Today (Feb. 28), scientists announced the discovery of some of the earliest traces of radiation left over from the Big Bang ever recorded. Using highly sensitive instruments, they found hydrogen atoms that had captured radiation from the formation of the universe’s very first stars. These stars formed about 180 million years after the massive event that transformed the universe from a mass of hydrogen and energy into organized galaxies.

Atoms can have different energy levels. At a baseline level, the atom’s nucleus (composed of protons and neutrons) holds onto its electrons at a particular distance. When atoms are exposed to more energy, through higher temperatures or radiation, their electrons may be pulled farther away from the nucleus. This state is called an excited state. Usually, atoms in an excited state will intermittently fluctuate back down to their ground state.

When the first stars formed, they gave off ultraviolet energy at precisely the right amount to bring some hydrogen atoms in the universe at the time into an excited state. In this excited state, these atoms absorbed some of the background radiation left over from the Big Bang.

For the billions of years since then, these hydrogen atoms have been floating around space, appearing nondescript among all the newer gases and galaxies. Scientists have long thought they could find these ancient hydrogen atoms if they listened for a precise radio frequency in the universe. This exact frequency is the energy the atoms give off when their electrons jump between their ground state and a specific excited state.

But space is a noisy place. Cosmic radiation from other stars and galaxies makes picking out a particular signal from a particular atom similar to hearing a single heartbeat at a music festival. So lead researcher Judd Bowman at Arizona State University and his team took a highly sensitive antenna-and-receiver out to a remote Australian desert to find the quietest place on Earth to see if they could identify the ancient-hydrogen frequency.

Their findings, which were published in the journal Nature, were the result of 12 years of work. “We now know there were stars about 180 million years [after the Big Bang],” says Bowman. But, he adds, they also discovered “something mysterious happening” was happening in the universe at that time. Although the hydrogen atoms’ signal turned up about where theoretical models had predicted it would, it was twice as loud as expected.

There are two working explanations for this surprise discovery: Either hydrogen at this point after the Big Bang was much colder than hypothetical calculations have led scientists to believe, or the background radiation temperature was hotter.

In a separate paper published simultaneously in Nature, Rennan Barkana, an astrophysicist at Tel Aviv University in Israel, argues that since current known astrophysical phenomena are not likely to account for either of these temperature discrepancies, the best explanation is that dark matter interacted with the atoms to cool them down.

At the moment, scientists don’t know a lot about dark matter. “It has mass—that’s how we infer that it’s there,” says Bowman. “But it doesn’t seem to interact with light,” like the rest of all matter that’s been studied on Earth.
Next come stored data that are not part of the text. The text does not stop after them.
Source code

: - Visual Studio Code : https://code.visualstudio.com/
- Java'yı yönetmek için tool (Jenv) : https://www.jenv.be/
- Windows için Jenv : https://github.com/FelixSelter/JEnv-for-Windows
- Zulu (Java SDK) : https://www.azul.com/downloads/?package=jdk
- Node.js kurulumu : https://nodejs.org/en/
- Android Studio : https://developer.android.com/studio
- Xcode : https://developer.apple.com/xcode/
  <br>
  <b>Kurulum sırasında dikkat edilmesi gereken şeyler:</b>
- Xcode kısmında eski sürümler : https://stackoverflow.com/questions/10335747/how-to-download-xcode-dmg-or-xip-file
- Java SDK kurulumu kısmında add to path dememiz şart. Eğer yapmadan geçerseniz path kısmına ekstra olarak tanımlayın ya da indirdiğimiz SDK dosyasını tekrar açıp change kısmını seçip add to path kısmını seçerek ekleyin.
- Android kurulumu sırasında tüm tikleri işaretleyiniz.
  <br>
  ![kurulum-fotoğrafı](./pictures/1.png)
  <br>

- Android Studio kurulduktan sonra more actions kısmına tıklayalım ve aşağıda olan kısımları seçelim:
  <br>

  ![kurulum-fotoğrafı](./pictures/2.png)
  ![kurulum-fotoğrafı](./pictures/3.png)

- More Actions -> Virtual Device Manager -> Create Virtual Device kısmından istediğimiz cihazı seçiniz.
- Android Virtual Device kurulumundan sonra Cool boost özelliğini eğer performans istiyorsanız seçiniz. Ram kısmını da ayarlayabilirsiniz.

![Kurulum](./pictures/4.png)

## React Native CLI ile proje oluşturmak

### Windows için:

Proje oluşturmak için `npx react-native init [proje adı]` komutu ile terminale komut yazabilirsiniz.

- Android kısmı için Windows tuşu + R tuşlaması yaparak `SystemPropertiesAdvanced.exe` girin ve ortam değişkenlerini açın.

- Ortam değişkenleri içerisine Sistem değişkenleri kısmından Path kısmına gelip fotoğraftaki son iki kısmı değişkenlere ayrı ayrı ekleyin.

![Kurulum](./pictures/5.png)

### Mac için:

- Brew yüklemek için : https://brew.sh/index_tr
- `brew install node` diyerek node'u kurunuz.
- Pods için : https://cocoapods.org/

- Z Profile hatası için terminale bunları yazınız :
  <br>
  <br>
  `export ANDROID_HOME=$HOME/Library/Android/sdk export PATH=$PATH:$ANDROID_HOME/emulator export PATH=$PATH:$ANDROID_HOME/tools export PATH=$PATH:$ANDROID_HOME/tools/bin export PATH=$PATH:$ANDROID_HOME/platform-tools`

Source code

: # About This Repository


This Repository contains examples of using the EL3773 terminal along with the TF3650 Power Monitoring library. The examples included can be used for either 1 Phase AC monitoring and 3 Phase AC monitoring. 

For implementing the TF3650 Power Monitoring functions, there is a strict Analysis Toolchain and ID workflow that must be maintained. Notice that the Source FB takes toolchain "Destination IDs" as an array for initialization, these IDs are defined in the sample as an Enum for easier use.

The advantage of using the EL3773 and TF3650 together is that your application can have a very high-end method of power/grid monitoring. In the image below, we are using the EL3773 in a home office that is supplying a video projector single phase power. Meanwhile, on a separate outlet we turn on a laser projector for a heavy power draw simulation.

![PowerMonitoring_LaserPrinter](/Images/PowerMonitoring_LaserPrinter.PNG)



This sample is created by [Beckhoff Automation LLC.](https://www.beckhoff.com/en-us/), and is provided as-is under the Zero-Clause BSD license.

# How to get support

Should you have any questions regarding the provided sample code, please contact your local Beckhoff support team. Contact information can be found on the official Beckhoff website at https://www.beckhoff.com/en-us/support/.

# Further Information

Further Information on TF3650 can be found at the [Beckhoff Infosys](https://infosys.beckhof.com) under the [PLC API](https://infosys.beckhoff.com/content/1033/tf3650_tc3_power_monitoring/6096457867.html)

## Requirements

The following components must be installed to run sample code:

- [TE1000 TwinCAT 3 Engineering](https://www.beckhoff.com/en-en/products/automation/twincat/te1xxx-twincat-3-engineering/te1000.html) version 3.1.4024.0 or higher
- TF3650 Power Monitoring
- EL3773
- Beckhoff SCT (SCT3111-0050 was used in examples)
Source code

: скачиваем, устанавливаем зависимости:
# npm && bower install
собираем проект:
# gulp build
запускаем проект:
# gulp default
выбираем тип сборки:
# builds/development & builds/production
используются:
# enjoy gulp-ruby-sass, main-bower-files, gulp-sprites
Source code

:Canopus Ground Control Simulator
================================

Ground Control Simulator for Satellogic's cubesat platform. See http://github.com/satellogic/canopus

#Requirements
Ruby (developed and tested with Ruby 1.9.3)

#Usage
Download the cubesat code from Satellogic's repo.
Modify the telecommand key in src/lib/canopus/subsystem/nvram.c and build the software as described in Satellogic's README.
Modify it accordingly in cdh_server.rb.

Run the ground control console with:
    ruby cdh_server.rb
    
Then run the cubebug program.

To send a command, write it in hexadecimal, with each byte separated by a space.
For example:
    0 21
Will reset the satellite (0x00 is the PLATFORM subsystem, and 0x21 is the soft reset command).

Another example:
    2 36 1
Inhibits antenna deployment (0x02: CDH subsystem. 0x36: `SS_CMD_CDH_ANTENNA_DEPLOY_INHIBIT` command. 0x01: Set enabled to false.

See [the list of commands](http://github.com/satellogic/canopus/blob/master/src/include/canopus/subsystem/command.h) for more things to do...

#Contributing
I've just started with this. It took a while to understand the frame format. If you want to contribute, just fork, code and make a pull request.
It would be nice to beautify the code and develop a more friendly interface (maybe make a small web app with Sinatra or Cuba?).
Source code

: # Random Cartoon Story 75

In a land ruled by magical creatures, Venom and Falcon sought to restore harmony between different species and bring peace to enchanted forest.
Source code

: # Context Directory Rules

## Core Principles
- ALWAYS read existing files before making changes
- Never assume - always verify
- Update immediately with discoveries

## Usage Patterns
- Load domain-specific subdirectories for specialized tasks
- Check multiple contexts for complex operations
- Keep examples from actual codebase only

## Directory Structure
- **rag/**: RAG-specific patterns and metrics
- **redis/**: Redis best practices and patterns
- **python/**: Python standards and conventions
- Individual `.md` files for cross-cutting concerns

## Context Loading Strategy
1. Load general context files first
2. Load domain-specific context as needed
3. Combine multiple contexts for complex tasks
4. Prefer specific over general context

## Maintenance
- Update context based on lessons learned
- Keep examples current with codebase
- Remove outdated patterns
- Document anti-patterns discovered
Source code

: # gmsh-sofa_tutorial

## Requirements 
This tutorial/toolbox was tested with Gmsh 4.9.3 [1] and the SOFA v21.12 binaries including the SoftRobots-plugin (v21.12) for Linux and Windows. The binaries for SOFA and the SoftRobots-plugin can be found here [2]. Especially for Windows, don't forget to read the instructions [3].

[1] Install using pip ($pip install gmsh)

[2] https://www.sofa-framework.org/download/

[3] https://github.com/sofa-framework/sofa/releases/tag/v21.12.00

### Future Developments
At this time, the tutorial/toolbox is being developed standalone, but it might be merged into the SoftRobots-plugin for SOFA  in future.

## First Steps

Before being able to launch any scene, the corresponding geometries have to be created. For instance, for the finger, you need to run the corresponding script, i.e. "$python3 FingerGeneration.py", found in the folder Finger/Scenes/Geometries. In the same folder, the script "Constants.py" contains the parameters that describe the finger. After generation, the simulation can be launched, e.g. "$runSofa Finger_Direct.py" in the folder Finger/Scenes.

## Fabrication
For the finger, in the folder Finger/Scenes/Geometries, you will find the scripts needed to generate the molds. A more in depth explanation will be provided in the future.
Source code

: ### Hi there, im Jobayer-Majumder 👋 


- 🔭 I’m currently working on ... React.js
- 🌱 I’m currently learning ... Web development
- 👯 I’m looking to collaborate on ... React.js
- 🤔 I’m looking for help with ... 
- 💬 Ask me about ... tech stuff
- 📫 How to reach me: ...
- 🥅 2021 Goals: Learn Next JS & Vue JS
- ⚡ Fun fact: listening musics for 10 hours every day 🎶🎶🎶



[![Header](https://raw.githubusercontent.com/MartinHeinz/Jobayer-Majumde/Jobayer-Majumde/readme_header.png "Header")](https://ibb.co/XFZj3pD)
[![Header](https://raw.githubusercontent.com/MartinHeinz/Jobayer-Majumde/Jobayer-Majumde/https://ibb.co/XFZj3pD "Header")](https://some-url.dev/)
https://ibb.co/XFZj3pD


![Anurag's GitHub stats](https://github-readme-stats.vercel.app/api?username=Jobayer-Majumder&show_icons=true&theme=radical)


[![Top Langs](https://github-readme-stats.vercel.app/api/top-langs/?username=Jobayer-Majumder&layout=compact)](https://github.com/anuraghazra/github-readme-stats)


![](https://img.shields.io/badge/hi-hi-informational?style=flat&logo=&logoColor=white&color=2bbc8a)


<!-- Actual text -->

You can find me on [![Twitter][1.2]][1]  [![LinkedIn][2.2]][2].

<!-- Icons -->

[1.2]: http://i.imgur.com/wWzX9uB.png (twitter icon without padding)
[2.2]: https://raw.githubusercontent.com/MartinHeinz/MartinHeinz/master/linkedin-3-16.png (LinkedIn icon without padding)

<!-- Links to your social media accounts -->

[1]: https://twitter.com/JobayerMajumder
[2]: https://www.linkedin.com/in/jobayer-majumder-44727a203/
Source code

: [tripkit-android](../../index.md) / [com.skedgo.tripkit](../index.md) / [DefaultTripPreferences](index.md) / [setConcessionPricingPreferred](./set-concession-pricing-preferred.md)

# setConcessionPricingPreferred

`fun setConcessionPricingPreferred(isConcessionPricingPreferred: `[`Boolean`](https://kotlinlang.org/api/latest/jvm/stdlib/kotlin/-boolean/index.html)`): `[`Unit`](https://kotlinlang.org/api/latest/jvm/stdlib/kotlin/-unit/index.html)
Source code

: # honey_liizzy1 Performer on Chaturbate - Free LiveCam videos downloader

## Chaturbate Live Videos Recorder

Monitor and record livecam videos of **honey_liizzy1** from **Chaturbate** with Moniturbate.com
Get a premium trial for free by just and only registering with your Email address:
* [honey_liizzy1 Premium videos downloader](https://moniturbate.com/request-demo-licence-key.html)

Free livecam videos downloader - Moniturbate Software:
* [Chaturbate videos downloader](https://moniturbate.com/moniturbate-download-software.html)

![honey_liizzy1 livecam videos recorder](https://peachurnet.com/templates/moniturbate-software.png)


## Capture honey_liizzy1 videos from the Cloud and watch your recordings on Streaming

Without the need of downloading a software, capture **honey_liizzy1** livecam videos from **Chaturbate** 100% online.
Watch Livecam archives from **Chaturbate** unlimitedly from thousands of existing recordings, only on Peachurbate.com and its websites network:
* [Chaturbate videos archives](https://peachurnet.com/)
This research could provide another means to study this elusive material, in addition to the way that the universe itself formed.

This discovery is the kind of major progress in astronomy and physics that many scientists will want to see replicated before it’s accepted as true. “Although the signal in an absolute sense is not particularly small, there is contamination from other astronomical sources that is roughly 10,000 times brighter than the signal,” says Steven Furlanetto, an astrophysicist at the University of California-Los Angeles who is unaffiliated with either study. ‘There’s no doubt that confirmations from some of the other telescopes seeking this signal are necessary.”

Bowman and other astronomers have plans to try to replicate these results using larger radio telescopes in South Africa, hopefully getting even clearer signals from these ancient hydrogen atoms.